"""

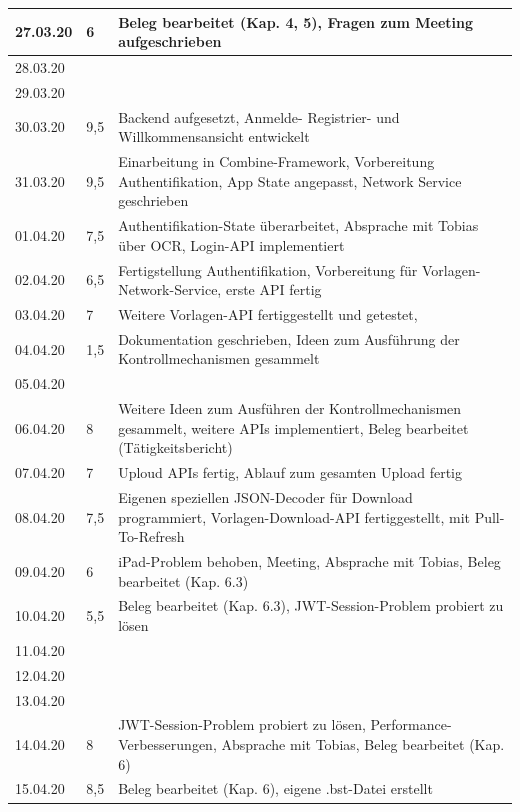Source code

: \documentclass[notables, nomenclature, oneside, 150]{HSMW-Thesis}
\begin{document}
\begin{longtable}{
		|p{}
		|p{}
		|p{}|
	}
        27.03.20 & 6 & Beleg bearbeitet (Kap. 4, 5), Fragen zum Meeting aufgeschrieben \\ \hline
        28.03.20 &  &  \\ \hline
        29.03.20 &  &  \\ \hline
        \hline
        30.03.20 & 9,5 & Backend aufgesetzt, Anmelde- Registrier- und Willkommensansicht entwickelt \\ \hline
        31.03.20 & 9,5 & Einarbeitung in  Combine-Framework, Vorbereitung Authentifikation, App State angepasst, Network Service geschrieben \\ \hline
        01.04.20 & 7,5 & Authentifikation-State überarbeitet, Absprache mit Tobias über OCR, Login-API implementiert \\ \hline
        02.04.20 & 6,5 & Fertigstellung Authentifikation, Vorbereitung für Vorlagen-Network-Service, erste API fertig \\ \hline
        03.04.20 & 7 & Weitere Vorlagen-API fertiggestellt und getestet,  \\ \hline
        04.04.20 & 1,5 & Dokumentation geschrieben, Ideen zum Ausführung der Kontrollmechanismen gesammelt  \\ \hline
        05.04.20 &  &  \\ \hline
        \hline
        06.04.20 & 8 & Weitere Ideen zum Ausführen der Kontrollmechanismen gesammelt, weitere APIs implementiert, Beleg bearbeitet (Tätigkeitsbericht) \\ \hline
        07.04.20 & 7 & Uploud APIs fertig, Ablauf zum gesamten Upload fertig \\ \hline
        08.04.20 & 7,5 & Eigenen speziellen JSON-Decoder für Download programmiert, Vorlagen-Download-API fertiggestellt, mit Pull-To-Refresh \\ \hline
        09.04.20 & 6 & iPad-Problem behoben, Meeting, Absprache mit Tobias, Beleg bearbeitet (Kap. 6.3) \\ \hline
        10.04.20 & 5,5 & Beleg bearbeitet (Kap. 6.3), JWT-Session-Problem probiert zu lösen \\ \hline
        11.04.20 &  &  \\ \hline
        12.04.20 &  &  \\ \hline
        \hline
        13.04.20 &  &  \\ \hline
        14.04.20 & 8 & JWT-Session-Problem probiert zu lösen, Performance-Verbesserungen, Absprache mit Tobias, Beleg bearbeitet (Kap. 6) \\ \hline
        15.04.20 & 8,5 & Beleg bearbeitet (Kap. 6), eigene .bst-Datei erstellt \\ \hline

\end{longtable}
\end{document}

"""

• _Prompt_: Repeat each entry exactly as it appears; skip any picture.

• _Exercise response_:
Source code

: \documentclass[notables, nomenclature, oneside, 150]{HSMW-Thesis}
\begin{document}
\begin{longtable}{
		|p{}
		|p{}
		|p{}|
	}
        27.03.20 & 6 & Beleg bearbeitet (Kap. 4, 5), Fragen zum Meeting aufgeschrieben \\ \hline
        28.03.20 &  &  \\ \hline
        29.03.20 &  &  \\ \hline
        \hline
        30.03.20 & 9,5 & Backend aufgesetzt, Anmelde- Registrier- und Willkommensansicht entwickelt \\ \hline
        31.03.20 & 9,5 & Einarbeitung in  Combine-Framework, Vorbereitung Authentifikation, App State angepasst, Network Service geschrieben \\ \hline
        01.04.20 & 7,5 & Authentifikation-State überarbeitet, Absprache mit Tobias über OCR, Login-API implementiert \\ \hline
        02.04.20 & 6,5 & Fertigstellung Authentifikation, Vorbereitung für Vorlagen-Network-Service, erste API fertig \\ \hline
        03.04.20 & 7 & Weitere Vorlagen-API fertiggestellt und getestet,  \\ \hline
        04.04.20 & 1,5 & Dokumentation geschrieben, Ideen zum Ausführung der Kontrollmechanismen gesammelt  \\ \hline
        05.04.20 &  &  \\ \hline
        \hline
        06.04.20 & 8 & Weitere Ideen zum Ausführen der Kontrollmechanismen gesammelt, weitere APIs implementiert, Beleg bearbeitet (Tätigkeitsbericht) \\ \hline
        07.04.20 & 7 & Uploud APIs fertig, Ablauf zum gesamten Upload fertig \\ \hline
        08.04.20 & 7,5 & Eigenen speziellen JSON-Decoder für Download programmiert, Vorlagen-Download-API fertiggestellt, mit Pull-To-Refresh \\ \hline
        09.04.20 & 6 & iPad-Problem behoben, Meeting, Absprache mit Tobias, Beleg bearbeitet (Kap. 6.3) \\ \hline
        10.04.20 & 5,5 & Beleg bearbeitet (Kap. 6.3), JWT-Session-Problem probiert zu lösen \\ \hline
        11.04.20 &  &  \\ \hline
        12.04.20 &  &  \\ \hline
        \hline
        13.04.20 &  &  \\ \hline
        14.04.20 & 8 & JWT-Session-Problem probiert zu lösen, Performance-Verbesserungen, Absprache mit Tobias, Beleg bearbeitet (Kap. 6) \\ \hline
        15.04.20 & 8,5 & Beleg bearbeitet (Kap. 6), eigene .bst-Datei erstellt \\ \hline

\end{longtable}
\end{document}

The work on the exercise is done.